**Prompt**. Please reproduce the entries below exactly, starting at the first line and ending with the line that holds "- **Authoritative DNS**: An".

**Material for this task**.
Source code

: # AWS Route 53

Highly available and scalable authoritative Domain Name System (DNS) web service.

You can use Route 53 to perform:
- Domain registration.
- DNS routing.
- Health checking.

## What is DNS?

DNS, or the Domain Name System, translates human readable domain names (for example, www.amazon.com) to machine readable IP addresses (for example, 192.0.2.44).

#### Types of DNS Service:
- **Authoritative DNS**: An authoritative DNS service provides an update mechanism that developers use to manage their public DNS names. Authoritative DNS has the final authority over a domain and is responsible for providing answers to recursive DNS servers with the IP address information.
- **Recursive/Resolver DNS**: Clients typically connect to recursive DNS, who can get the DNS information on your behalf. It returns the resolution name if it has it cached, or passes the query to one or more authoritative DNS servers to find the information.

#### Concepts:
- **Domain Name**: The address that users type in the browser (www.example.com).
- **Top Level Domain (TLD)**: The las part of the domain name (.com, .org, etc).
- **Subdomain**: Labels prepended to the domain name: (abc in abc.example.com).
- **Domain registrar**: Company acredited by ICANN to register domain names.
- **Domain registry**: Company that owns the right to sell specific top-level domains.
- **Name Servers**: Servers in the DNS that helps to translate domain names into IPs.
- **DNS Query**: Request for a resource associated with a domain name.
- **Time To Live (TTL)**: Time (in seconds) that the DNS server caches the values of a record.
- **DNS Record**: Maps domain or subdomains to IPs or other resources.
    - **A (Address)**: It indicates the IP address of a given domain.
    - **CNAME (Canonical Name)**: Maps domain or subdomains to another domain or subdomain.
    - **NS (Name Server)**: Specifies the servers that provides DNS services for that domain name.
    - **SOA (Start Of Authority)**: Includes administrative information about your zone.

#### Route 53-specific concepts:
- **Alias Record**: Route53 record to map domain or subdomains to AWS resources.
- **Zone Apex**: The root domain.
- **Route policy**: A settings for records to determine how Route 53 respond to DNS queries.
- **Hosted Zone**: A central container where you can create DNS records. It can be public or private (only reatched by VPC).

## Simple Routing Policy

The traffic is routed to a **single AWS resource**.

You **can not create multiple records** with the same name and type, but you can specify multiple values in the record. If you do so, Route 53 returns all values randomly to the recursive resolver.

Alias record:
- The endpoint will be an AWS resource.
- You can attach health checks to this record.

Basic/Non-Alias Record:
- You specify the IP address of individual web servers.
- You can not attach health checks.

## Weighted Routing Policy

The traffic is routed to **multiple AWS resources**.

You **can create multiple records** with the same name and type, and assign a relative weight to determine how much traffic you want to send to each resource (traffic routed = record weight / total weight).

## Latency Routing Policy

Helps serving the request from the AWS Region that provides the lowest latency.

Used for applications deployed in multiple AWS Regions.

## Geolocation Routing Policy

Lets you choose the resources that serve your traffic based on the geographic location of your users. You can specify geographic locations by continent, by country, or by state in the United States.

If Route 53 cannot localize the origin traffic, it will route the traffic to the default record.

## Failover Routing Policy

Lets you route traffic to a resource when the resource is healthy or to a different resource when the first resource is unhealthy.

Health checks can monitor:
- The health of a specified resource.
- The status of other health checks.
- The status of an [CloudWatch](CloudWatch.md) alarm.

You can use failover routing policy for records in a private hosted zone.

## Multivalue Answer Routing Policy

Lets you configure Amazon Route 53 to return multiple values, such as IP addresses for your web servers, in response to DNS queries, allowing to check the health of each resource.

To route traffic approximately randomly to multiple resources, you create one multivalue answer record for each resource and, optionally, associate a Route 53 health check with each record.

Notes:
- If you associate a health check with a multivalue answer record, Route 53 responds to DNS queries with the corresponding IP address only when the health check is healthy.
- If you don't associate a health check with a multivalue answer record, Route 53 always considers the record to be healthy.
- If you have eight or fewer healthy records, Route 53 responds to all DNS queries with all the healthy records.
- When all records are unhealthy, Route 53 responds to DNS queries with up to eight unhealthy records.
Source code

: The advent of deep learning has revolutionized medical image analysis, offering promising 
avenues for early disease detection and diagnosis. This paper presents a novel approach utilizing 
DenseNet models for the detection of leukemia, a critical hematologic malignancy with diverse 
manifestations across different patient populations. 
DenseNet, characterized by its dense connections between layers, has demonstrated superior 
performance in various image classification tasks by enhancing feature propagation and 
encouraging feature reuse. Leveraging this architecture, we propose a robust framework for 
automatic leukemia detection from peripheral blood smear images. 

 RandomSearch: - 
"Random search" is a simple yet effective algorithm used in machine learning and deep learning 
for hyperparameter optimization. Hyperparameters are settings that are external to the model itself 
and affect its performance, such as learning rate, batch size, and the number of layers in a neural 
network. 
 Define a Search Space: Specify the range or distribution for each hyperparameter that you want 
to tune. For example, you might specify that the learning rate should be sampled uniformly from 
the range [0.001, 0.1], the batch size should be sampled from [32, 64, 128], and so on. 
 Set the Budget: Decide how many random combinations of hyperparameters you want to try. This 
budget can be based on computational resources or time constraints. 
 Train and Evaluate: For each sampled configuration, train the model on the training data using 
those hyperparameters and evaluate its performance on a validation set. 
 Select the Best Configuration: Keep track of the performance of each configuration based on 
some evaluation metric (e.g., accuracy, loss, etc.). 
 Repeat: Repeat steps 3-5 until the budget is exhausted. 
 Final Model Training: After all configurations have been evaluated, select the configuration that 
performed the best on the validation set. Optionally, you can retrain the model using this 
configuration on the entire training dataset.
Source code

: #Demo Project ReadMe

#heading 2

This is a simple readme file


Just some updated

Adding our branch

**Solution to the problem**.
Source code

: # AWS Route 53

Highly available and scalable authoritative Domain Name System (DNS) web service.

You can use Route 53 to perform:
- Domain registration.
- DNS routing.
- Health checking.

## What is DNS?

DNS, or the Domain Name System, translates human readable domain names (for example, www.amazon.com) to machine readable IP addresses (for example, 192.0.2.44).

#### Types of DNS Service:
- **Authoritative DNS**: An authoritative DNS service provides an update mechanism that developers use to manage their public DNS names. Authoritative DNS has the final authority over a domain and is responsible for providing answers to recursive DNS servers with the IP address information.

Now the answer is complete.